I didn’t know for how long, but my mind was plunged into dark limbo after the battle. I remembered it in disturbingly perfect clarity.
Every little nightmare that the brain plunged into my mind, every ounce of stabbing sense of danger, every drop of adrenaline that surged through my exhausted body as a result.
I was never safe.
I was amidst darkness, until I wasn’t. As soon as my body overcame its debilitating exhaustion and I was handed back some form of lucidity for dreaming, I could feel the surging paranoia.
I forced myself out of another brewing nightmare and came to wakefulness, feeling the presence of that monolith of death and torture. Its roots were trying to burrow into my brain, I could feel it. My eyes snapped open and Totenstahl appeared in my arms. My body shot up, eyes scanning around me before my brain could even comprehend what I was looking at.
I saw nothing immediately threatening, nothing besides the laboratory on the mountain and the supplies of the people around me.
Totenstahl was warm, but far from melting as I jerked my head around, getting a view of the few people in the area. I registered that they were friendly before I could register their names.
Aria, Shadowbane, Aki, and Katta were either sitting around and cooking food or doing maintenance.
I felt more adrenaline course through me but all it did was exacerbate my exhaustion, my chest hurting, my heart and diaphragm feeling sore. Searᴄh the NovelZone.fun website on Google to access chapters of novels early and in the highest quality.
All four of the women turned to me as I took deep breaths, trying to calm myself but feeling like my nerves were fried after trying to find something that wasn’t there. I didn’t feel any danger but that by itself was enough to set off alarms. There was no way there wasn’t something out there.
I looked around one more time as I registered my situation.
“Where’s Umara?”
“She’s in another room.”
“I’ll go get her.”
Aria ran off after Aki answered my question, bounding out of the lab.
A minute later Umara came jogging in, hurrying over to me.
“Are you okay?”
“I don’t know. Did you do a sweep recently around the lab outside?”
“Yes, actually. All the Shrikes died with the Death Shrine.”
“Those the pale fuckers we killed? And the tree?”
“Yes, both dead. There aren’t any more enemies nearby. I know you’re on edge since the sense of danger isn’t there.”
“Yeah, more tricks of the mind, I get it.”
I said that but half of me was demanding that I go do a sweep myself. It certainly didn’t feel like there weren’t any enemies. In fact, it felt like the whole lab was still infested with them.

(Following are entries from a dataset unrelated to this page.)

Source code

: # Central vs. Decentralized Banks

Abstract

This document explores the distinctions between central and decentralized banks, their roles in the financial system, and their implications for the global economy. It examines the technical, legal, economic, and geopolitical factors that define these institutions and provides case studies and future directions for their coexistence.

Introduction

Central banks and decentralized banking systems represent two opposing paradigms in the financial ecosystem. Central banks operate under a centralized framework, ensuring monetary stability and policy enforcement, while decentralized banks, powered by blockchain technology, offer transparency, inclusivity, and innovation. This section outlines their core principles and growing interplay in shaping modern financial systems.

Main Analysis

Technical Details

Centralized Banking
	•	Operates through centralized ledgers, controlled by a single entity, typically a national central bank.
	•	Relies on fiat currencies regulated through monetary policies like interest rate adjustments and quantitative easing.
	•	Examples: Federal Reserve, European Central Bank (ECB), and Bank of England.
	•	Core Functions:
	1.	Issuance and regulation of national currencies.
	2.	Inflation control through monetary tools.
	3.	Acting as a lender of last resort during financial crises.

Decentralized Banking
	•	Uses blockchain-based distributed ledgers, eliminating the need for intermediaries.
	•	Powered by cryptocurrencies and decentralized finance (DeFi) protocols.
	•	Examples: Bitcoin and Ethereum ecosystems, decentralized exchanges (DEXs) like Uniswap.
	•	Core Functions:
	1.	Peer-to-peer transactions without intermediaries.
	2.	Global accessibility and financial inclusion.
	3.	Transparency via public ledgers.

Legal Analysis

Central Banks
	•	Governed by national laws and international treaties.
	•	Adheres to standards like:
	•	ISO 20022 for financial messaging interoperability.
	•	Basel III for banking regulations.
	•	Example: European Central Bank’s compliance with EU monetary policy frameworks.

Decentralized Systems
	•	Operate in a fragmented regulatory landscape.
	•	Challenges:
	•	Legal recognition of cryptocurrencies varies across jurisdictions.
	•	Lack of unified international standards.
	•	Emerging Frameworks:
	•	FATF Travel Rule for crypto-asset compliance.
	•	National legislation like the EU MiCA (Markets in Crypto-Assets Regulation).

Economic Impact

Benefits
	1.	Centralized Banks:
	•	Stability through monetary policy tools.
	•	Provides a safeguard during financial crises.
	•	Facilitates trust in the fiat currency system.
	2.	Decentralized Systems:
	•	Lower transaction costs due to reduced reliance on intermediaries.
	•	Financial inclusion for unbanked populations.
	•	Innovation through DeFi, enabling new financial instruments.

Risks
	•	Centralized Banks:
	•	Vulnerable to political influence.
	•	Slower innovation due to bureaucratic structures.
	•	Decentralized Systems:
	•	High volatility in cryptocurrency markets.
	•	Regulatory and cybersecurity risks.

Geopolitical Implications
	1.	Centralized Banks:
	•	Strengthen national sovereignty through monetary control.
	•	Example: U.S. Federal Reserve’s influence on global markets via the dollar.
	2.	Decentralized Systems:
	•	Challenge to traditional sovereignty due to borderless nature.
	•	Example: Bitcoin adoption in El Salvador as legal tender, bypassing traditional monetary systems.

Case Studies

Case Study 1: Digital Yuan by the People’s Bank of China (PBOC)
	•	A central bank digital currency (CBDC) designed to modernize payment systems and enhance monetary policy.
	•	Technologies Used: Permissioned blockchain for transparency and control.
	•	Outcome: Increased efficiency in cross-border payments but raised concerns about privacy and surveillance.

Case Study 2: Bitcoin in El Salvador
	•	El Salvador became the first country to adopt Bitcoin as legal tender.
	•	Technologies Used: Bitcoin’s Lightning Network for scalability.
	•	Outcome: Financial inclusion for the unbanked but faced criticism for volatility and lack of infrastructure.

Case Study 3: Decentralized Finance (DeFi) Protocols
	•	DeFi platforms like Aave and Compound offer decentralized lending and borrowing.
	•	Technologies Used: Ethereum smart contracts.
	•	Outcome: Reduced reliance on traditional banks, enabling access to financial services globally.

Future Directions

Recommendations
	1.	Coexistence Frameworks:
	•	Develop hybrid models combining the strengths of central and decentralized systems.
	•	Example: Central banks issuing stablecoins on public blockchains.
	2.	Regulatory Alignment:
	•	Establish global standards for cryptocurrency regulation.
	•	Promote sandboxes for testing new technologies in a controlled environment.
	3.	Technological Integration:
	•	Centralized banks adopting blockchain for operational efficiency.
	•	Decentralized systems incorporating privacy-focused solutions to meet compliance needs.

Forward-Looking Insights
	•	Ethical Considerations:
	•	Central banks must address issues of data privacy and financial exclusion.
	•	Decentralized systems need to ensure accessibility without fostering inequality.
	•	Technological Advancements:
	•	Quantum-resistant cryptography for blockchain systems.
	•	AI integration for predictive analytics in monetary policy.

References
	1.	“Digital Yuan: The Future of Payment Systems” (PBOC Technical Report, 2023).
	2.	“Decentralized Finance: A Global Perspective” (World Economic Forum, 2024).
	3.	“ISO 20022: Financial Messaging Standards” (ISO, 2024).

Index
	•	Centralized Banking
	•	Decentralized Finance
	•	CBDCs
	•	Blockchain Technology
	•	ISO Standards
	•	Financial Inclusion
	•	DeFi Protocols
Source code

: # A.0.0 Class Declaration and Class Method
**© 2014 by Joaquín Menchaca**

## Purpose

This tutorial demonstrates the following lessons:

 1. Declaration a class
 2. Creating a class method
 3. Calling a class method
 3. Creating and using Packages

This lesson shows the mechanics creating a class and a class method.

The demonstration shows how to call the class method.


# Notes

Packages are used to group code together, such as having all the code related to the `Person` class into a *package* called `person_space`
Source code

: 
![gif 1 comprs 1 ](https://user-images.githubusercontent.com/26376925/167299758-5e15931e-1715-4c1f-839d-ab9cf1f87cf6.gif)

I could still see that faint poisonous fog, less intrusive than before, but still there. We needed to find a way to purge it.
When I tried to stand though, my body screamed at me. Everything hurt, nearly without exception. My head started pounding as my adrenaline faded, my arms ached like I had pulled them, my legs and core felt like I had put them through hell week.
Everything was strained, even my back. I don’t know if what I did during that fight was enough to hurt me like this but I definitely wasn’t moving for a bit.
Totenstahl remained, though, getting a bit warmer.
I saw worry on Umara’s face.
“You alright?”
“Yeah. Body just hurts. I’ll be fine tomorrow.”
“We already planned to camp for longer. You woke up fast though.”
“A bad dream compelled me.”
I said that while patting my pockets, frowning.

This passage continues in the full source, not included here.